Photographing STEVE was on my photo bucket list. Although I’ve seen the northern lights many times this was the first and only time, I’ve seen this rare astro-phenomena. It was bright at first then faded very quickly. I feel extremely fortunate to have squeezed off eight frames. This image of STEVE reflects my goal of capturing wildlife and wild lands few people see first-hand.
How I got the shot
Living in a rainforest that receives 13+ feet of rain a year and being at latitude 56 N, it’s difficult to capture images of the northern lights. I constantly monitor the local weather and the aurora forecast. If it’s a clear night and the KP index is three or higher, I venture out to see if can capture the northern lights. I’ve been going to this location to shoot the northern lights for over 15 years. This was the first and only time I’ve seen STEVE!
What I Used
I used my Nikon D610, with a tripod and remote release and my Nikkor 28-300mm lens at 28mm, 25 seconds, f/4, ISO 1600. I shot this image in RAW and used Adobe Lightroom Classic to process it. I choose a 16in x 9in crop to emphasize the height of my subject and awe of the moment.
I live in the southeastern Alaskan island town of Ketchikan, located in a temperate rainforest called the Tongass National Forest. I don’t earn a living with my photography, which I feel like is a general qualification of a professional artist, but I seek professional experiences, such as artist residencies and competitions like this one. I got my first DSLR in 2006 but began pursuing nature photography seriously in 2016 after being awarded an artist residency at Ernest Gruening State Historical park, near Juneau Alaska.

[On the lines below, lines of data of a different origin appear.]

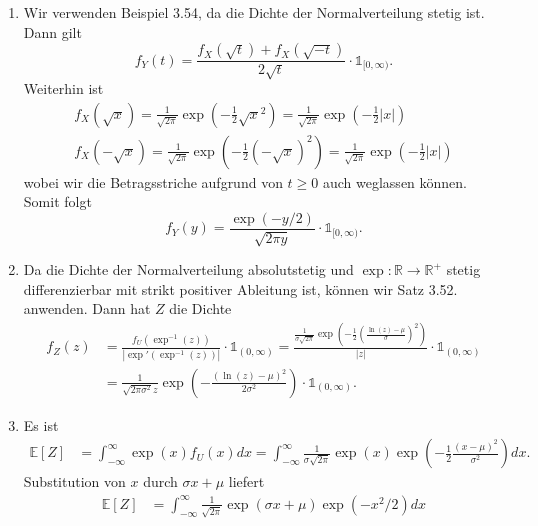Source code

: \documentclass[a4paper]{article}
\begin{document}
\begin{enumerate}[label=(\alph*)]
	\item Wir verwenden Beispiel 3.54, da die Dichte der Normalverteilung stetig ist. Dann gilt
	      \begin{equation*}
		      f_{Y}(t) = \frac{f_X(\sqrt{t}) + f_X(\sqrt{-t})}{2 \sqrt{t}} \cdot \mathds{1}_{[0, \infty)}\text{.}
	      \end{equation*}
	      Weiterhin ist
	      \begin{align*}
		      f_X(\sqrt{x}) = \frac{1}{\sqrt{2 \pi}} \exp\left(- \frac{1}{2}\sqrt{x}^2\right) = \frac{1}{\sqrt{2 \pi}} \exp\left(- \frac{1}{2} |x|\right) \\
		      f_X(-\sqrt{x}) = \frac{1}{\sqrt{2 \pi}} \exp\left(- \frac{1}{2}(-\sqrt{x})^2\right) = \frac{1}{\sqrt{2 \pi}} \exp\left(- \frac{1}{2} |x|\right)
	      \end{align*}
	      wobei wir die Betragsstriche aufgrund von $t \geq 0$ auch weglassen können. Somit folgt
	      \begin{equation*}
		      f_{Y}(y) = \frac{\exp\left(- y / 2\right)}{\sqrt{2 \pi y}} \cdot \mathds{1}_{[0, \infty)}\text{.}
	      \end{equation*}
	\item Da die Dichte der Normalverteilung absolutstetig und $\exp: \mathds{R} \to \mathds{R}^+$ stetig differenzierbar mit strikt positiver Ableitung ist, können wir Satz 3.52. anwenden. Dann hat $Z$ die Dichte
	      \begin{align*}
		      f_Z(z) & = \frac{f_U(\exp^{-1}(z))}{|\exp'(\exp^{-1}(z))|} \cdot \mathds{1}_{(0, \infty)} = \frac{\frac{1}{\sigma \sqrt{2 \pi}} \exp\left(-\frac{1}{2} \left(\frac{\ln(z) - \mu}{\sigma}\right)^2\right)}{|z|} \cdot \mathds{1}_{(0, \infty)} \\
		             & = \frac{1}{ \sqrt{2 \pi \sigma^2} z} \exp\left( -\frac{(\ln(z) - \mu)^2}{2\sigma^2}\right)\cdot \mathds{1}_{(0, \infty)}\text{.}
	      \end{align*}
	\item Es ist
	      \begin{align*}
		      \mathds{E}[Z] & = \int_{-\infty}^{\infty} \exp(x) f_U(x) dx = \int_{-\infty}^{\infty} \frac{1}{\sigma \sqrt{2 \pi}} \exp(x) \exp\left(- \frac{1}{2} \frac{(x - \mu)^2}{\sigma^2}\right) dx\text{.}
	      \end{align*}
	      Substitution von $x$ durch $\sigma x + \mu$ liefert
	      \begin{align*}
		      \mathds{E}[Z] & = \int_{-\infty}^{\infty} \frac{1}{\sqrt{2 \pi}} \exp(\sigma x + \mu) \exp(-x^2/2) dx                                 \\

\end{align*}
\end{enumerate}
\end{document}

My given name is Naona, but everyone calls me Peaches, a nickname my father gave me as baby because he thought my fuzzy bald head looked like a peach! My passion for nature photography is rooted in my experience as a child growing up in the Alaska bush. My family lived completely off the grid in a cabin on a remote island only accessible by boat or sea plane. When you live in the wilderness, day-to-day living revolves around your ability to observe nature: the weather, the tides, and the seasons. While learning to read the landscape I formed a deep connection with the natural world. A connection which greatly influences my artistic practice and process today.
My photographic journey
As a child, I was fascinated by the surrounding scenery; from the cleansing smell of fresh rainfall, to an awe-inspiring sunset, to the wonder of rain splattering on calm ocean surface. My childhood admiration for beauty in the Alaskan wild developed into a nature-inspired artistic intuition. Being in nature immediately grounds me in the present. I see beautiful images everywhere and my creativity comes alive. Now, as an adult, when I witness these moments I’m inspired to create and share them as photographs.
NANPA and me
I joined NANPA in the fall of 2017. I made top 250 in the 2018 NANPA Showcase and Top 100 in the 2020 NANPA Showcase.